Innerlijke Vrijheid
Het schilderij van de Italiaanse schilder Guercino (1591 - 1666) stelt het bezoek voor van Salome aan Johannes de Doper die door haar toedoen in de gevangenis zit en onthoofd zal worden.
De evangelist Marcus vertelt hoe de arrestatie van Johannes in verband staat met diens felle kritiek op het huwelijk van Herodes met Herodias. Hij had haar niet mogen trouwen, want zij was de echtgenote van zijn broer Filippus. Die kritiek werd hem door Herodias niet in dank afgenomen en sindsdien wilde ze hem doden. Herodes’ontzag voor Johannes was echter zo groot dat hij aan die wens geen gehoor wilde geven.
Op het verjaardagsfeest van Herodes dat groots gevierd werd, greep Herodias echter haar kans. Haar dochter wist Herodes met haar dansen zo te betoveren dat hij haar beloofde dat wat ze ook zou vragen, hij het haar zou schenken. Op influistering van moeder Herodias vroeg ze hem, haar meteen op een schaal het hoofd van Johannes de Doper te geven.
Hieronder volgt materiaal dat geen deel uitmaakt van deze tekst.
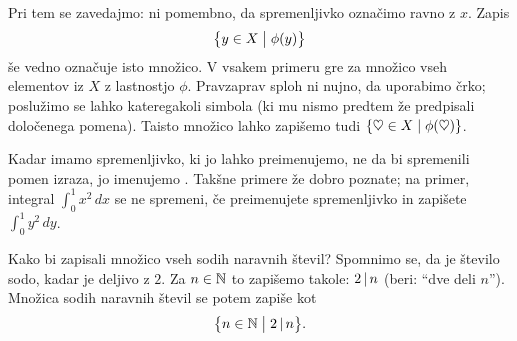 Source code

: Pri tem se zavedajmo: ni pomembno, da spremenljivko označimo ravno z $x$. Zapis
\[\set[1]{y \in X}{\phi(y)}\]
še vedno označuje isto množico. V vsakem primeru gre za množico vseh elementov iz $X$ z lastnostjo $\phi$. Pravzaprav sploh ni nujno, da uporabimo črko; poslužimo se lahko kateregakoli simbola (ki mu nismo predtem že predpisali določenega pomena). Taisto množico lahko zapišemo tudi $\set{\heartsuit \in X}{\phi(\heartsuit)}$.

Kadar imamo spremenljivko, ki jo lahko preimenujemo, ne da bi spremenili pomen izraza, jo imenujemo . Takšne primere že dobro poznate; na primer, integral $\int_0^1 x^2 \,dx$ se ne spremeni, če preimenujete spremenljivko in zapišete $\int_0^1 y^2 \,dy$.

\begin{zgled}
Kako bi zapisali množico vseh sodih naravnih števil? Spomnimo se, da je število sodo, kadar je deljivo z $2$. Za $n \in \mathbb{N}$ to zapišemo takole: $2 \,|\, n$ (beri: ``dve deli $n$''). Množica sodih naravnih števil se potem zapiše kot
\[\set[1]{n \in \NN}{2 \divides n}.\]
\end{zgled}

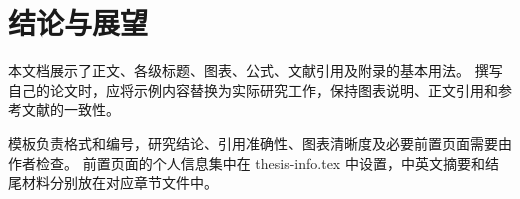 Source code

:\chapter{结论与展望}
本文档展示了正文、各级标题、图表、公式、文献引用及附录的基本用法。
撰写自己的论文时，应将示例内容替换为实际研究工作，保持图表说明、正文引用和参考文献的一致性。

模板负责格式和编号，研究结论、引用准确性、图表清晰度及必要前置页面需要由作者检查。
前置页面的个人信息集中在 thesis-info.tex 中设置，中英文摘要和结尾材料分别放在对应章节文件中。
Hoezeer dit verlangen Herodes ook pijn deed, toch hield hij zich, ook al met het oog op de vele aanwezige gasten, aan zijn belofte (Marcus 6,14-29).
Marcus noemt de naam van de dochter van Herodias niet, maar de joodse geschiedschrijver Flavius Josephus vermeldt in de Joodse Oudheden dat zij Salome heette en dat Johannes gevangen zat in het fort Machaerus bij de Dode Zee.

De schilder Guercino heeft zich waarschijnlijk afgevraagd waarom Salome zo graag het hoofd van Johannes de Doper wilde hebben. Was het enkel om haar moeder te behagen? Volgens Sister Wendy is het overduidelijk: de schilder is van mening dat Salome door lust bevangen is, ze heeft haar zinnen op Johannes gezet, ze wil hem koste wat kost bezitten.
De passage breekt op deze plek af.